Now, with Corbyn's victory in the Labour leadership election, and the appointment of the hard-left socialist John McDonnell to the role of shadow chancellor, the situation has in some ways been reversed.  Labour now seems set to adopt policies that aren't viciously woman-hating.  Corbyn's policy document, 'Working With Women', drafted by the left-wing Kate Osamor MP, includes a range of measures such as universal free childcare, reversing cuts to the social wage, anti-sexist education in schools, fully funded services for victims of domestic violence, and forcing companies to publish equal pay audits.  Also included in this agenda was a commitment to fifty percent representation for women in the shadow cabinet (already exceeded, making Corbyn's shadow cabinet the first to achieve majority women representation), and pushing toward fifty percent representation for women among Labour MPs.  This is not a radical attack on patriarchy, but it is a vast improvement on the "pink bus + welfare cuts" policy practiced by his predecessor.  And that is why Corbyn overwhelmingly won the female vote, with 61% of women voters saying they would vote for him.

However, one of the sub-threads of the anti-Corbyn campaign has always been an attempt to mobilise some form of ripped off anti-oppression politics, from Suzanne Moore's pathetic, opportunistic invocation of the term "brocialism" to attack enemies to her left to the New Statesman's article headlined 'Labour chooses white man as leader'.  And now look at this.  Cathy Newman, whose journalistic career ought to be in tatters after she fabricated an incident of sexist exclusion at a mosque, also charges the Corbynites with "brocialism".  It is argued that the traditionally top cabinet jobs went to men, shadow foreign secretary and shadow home secretary being by convention - not by dint of pay, perks, or power as far as I can tell - more important than shadow health secretary, or shadow education secretary.

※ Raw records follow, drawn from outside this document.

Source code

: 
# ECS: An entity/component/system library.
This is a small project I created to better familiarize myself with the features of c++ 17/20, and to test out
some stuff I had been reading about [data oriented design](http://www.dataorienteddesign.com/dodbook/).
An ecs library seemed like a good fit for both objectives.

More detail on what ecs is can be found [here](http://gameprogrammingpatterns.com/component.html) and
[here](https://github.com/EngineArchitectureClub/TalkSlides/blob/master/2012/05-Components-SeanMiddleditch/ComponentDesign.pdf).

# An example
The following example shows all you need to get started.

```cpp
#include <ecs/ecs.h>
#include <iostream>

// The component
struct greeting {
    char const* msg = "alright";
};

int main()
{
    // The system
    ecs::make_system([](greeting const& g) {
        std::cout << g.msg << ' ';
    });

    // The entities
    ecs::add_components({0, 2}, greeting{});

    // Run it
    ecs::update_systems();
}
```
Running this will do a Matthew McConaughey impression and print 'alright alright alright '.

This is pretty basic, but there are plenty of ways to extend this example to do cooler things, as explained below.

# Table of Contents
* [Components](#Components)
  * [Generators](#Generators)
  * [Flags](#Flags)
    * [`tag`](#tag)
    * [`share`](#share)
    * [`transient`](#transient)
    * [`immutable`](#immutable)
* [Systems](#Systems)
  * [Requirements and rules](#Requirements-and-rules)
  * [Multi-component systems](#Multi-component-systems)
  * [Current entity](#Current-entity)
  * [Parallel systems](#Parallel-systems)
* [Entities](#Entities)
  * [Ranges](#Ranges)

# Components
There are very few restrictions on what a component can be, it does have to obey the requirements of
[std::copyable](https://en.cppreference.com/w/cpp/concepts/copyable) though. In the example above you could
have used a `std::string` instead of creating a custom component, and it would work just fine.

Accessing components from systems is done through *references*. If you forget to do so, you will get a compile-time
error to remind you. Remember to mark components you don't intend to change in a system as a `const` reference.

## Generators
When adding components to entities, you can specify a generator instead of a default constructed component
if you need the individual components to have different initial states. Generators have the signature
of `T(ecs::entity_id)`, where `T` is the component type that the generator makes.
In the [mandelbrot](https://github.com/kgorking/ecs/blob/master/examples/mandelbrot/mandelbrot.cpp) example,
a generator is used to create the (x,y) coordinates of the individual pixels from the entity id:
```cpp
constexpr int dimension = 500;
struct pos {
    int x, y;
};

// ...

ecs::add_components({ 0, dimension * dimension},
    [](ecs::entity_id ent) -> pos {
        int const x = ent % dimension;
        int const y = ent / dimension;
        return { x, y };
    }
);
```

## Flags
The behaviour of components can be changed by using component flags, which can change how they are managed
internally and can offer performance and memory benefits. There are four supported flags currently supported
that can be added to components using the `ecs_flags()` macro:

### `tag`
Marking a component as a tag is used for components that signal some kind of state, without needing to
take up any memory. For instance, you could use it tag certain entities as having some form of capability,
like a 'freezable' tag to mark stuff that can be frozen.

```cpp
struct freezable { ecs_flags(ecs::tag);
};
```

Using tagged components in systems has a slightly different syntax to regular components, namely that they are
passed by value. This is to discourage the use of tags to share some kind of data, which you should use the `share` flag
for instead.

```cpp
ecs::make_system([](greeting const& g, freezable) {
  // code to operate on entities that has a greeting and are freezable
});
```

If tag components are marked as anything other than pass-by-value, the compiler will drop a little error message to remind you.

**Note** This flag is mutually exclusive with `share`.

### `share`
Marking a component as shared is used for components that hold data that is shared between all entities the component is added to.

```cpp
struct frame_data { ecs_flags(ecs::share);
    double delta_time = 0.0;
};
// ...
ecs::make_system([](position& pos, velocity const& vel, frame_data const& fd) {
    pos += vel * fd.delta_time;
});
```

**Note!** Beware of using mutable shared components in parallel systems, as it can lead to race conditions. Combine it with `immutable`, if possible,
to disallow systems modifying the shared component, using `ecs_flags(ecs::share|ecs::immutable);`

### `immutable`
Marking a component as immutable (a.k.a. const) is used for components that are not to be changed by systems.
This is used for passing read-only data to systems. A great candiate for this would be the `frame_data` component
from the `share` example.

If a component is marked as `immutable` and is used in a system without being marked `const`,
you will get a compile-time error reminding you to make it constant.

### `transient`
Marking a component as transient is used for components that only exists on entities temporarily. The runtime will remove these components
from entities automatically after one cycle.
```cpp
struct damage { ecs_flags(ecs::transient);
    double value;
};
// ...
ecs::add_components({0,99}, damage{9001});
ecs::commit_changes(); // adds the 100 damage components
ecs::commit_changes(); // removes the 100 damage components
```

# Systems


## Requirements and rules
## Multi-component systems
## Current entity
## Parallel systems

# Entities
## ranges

This is simply an underwhelming line of attack.  Even if Corbyn's team hadn't declared their intention to refuse that conventional hierarchy, what does the critique amount to?  Corbyn's leadership is more gender-egalitarian on all fronts than previous Labour leaderships, and should absolutely aspire to promote women to the highest positions - including shadow chancellor, which has scandalously never been held by a woman.  Not particularly damning, is it?  Just as there are those who blame "identity politics" for these cheap attack jobs, some on the left are going to get hung up on the term "brocialism" - one of those clumsily snarky social media neologisms, referring to male socialists who don't prioritise gender politics - persuading themselves that it is somehow pre-structured in favour of such appropriations.  I seriously doubt it, and I decline to worry about it.  The key issue here is that in this context it is an appropriation and a slur.

If, on supposedly feminist grounds of supporting female leadership, you have supported Yvette Cooper for leader, knowing her austerian policies will hurt women, then you have no higher ground from which to berate Corbyn's gender politics.  The invocation of gender there is every bit as superficial as Moore's ersatz invocation of class politics while pandering to a far right violent street gang (and indeed, note in the same article the pseudo-feminist apologia for a bunch of big bovver boys in big boots kicking Muslim heads in).  It is a decoy.  By the same token, if you are so opportunistic in your use of feminist thematics that you will fake an incident at a mosque in order to incite racist outrage and bolster your media career, you have no higher ground from which to berate Corbyn's gender politics.  Once again, it is a decoy.  At best, concern trolling.  These people have nothing to teach the left about gender politics.  

No doubt, and soon, we will hear the feminist case for keeping Trident, the feminist case for tougher immigration controls (I think Joan Smith has already been working on that), the feminist case for Anschluss, and at long last the feminist case for nutting people right in the fucking face, square go.  Because apparently there is no atrocity that you can't justify by sticking the label feminist in front of it, and brazening it out.